The state raised alternate theories and both were found by the trial court. The defendant didn’t put on a defense to the state’s search incident argument. On appeal, he didn’t argue the search incident issues and defaulted them. Mixon v. State, 2017 Tex. App. LEXIS 1770 (Tex. App. – Houston (14th Dist.) March 2, 2017):
C. Appellant’s Procedural Default
We hold that the search-incident-to-arrest issue was a theory of law applicable to the case because (1) appellant was fairly called upon to present evidence on the issue when raised by the State, and he actually did so; (2) both parties made arguments to the trial court about the search-incident-to-arrest exception; and (3) the trial court expressly based its ruling on the conclusion that probable caused existed to arrest appellant for public intoxication, which related to the search-incident-to-arrest issue.
Under these circumstances, appellant was “aware (or should have been)” that by losing the motion to suppress, he would need to make arguments on appeal concerning the search-incident-to-arrest issue.

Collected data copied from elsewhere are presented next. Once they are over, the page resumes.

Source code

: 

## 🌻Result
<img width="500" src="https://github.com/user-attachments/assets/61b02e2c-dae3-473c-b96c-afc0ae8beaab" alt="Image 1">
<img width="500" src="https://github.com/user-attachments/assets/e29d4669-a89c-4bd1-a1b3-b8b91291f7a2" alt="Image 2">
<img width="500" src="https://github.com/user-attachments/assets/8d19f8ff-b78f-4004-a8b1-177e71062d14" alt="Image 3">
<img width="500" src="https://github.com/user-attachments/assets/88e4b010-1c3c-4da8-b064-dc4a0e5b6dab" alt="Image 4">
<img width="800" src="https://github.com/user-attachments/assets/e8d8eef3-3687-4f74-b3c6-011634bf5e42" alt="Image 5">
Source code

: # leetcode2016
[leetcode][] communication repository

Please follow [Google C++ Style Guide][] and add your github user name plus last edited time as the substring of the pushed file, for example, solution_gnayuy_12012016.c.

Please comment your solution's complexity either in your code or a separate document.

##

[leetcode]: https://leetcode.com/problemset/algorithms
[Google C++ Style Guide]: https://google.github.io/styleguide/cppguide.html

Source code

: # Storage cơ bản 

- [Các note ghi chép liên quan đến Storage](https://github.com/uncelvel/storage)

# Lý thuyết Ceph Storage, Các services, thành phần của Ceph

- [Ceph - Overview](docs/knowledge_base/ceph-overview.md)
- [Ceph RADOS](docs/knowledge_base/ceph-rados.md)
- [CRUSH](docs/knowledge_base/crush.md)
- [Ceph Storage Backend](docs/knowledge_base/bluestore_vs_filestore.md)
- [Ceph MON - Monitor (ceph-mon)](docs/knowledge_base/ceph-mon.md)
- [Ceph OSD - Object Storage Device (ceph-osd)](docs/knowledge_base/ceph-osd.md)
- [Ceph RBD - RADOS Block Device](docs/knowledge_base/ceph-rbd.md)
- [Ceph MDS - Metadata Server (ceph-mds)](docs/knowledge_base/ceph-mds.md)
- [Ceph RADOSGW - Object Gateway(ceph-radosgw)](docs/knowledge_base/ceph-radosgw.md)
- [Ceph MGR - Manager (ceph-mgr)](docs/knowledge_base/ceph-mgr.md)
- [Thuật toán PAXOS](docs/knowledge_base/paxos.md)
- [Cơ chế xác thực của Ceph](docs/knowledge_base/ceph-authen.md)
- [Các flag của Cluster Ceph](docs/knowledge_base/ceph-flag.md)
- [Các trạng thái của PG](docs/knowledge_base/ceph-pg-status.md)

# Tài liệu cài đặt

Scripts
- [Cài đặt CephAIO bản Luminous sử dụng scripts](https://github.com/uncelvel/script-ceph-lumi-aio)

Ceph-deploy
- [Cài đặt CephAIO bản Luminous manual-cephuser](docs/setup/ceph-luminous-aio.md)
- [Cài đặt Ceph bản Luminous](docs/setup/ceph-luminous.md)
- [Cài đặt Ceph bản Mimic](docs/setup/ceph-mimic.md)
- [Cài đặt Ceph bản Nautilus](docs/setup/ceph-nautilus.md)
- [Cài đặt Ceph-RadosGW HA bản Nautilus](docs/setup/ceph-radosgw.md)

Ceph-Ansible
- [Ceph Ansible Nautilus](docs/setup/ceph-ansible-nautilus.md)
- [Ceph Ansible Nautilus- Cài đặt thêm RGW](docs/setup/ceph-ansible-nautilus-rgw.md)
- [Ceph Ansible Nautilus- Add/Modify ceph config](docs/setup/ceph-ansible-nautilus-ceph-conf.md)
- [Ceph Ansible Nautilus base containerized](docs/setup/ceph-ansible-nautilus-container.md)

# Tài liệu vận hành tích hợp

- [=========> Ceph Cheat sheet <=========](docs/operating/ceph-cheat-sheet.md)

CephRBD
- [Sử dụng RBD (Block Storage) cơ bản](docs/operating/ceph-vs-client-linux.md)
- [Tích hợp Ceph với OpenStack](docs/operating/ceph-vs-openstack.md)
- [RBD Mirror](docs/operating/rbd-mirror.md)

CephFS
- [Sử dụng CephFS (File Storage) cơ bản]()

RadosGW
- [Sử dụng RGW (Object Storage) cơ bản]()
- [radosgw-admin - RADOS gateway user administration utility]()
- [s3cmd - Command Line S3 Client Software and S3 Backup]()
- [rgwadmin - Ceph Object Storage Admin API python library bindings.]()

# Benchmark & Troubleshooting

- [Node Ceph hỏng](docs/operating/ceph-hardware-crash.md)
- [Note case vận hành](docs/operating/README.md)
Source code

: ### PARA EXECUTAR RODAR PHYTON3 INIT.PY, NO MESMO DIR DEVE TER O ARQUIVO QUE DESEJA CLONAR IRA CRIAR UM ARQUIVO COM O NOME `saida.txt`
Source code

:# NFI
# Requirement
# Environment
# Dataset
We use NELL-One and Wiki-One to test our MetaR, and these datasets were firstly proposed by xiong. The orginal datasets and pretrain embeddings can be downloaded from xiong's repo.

See Copeland, 501 S.W.3d at 614. These circumstances present an even more compelling reason for procedural default than in Copeland, where the trial court only made findings on a consent issue and erroneously failed to make findings on a length-of-detention issue. See id. at 613-14. The Court of Criminal Appeals held that the State, as the appellant, procedurally defaulted the length-of-detention issue by not advancing the argument on appeal even though the trial court did not consider the length-of-detention issue to be dispositive. See id. Here, the trial court found the search-incident-to-arrest issue dispositive. Yet appellant fails to argue that theory of law applicable to the case on appeal.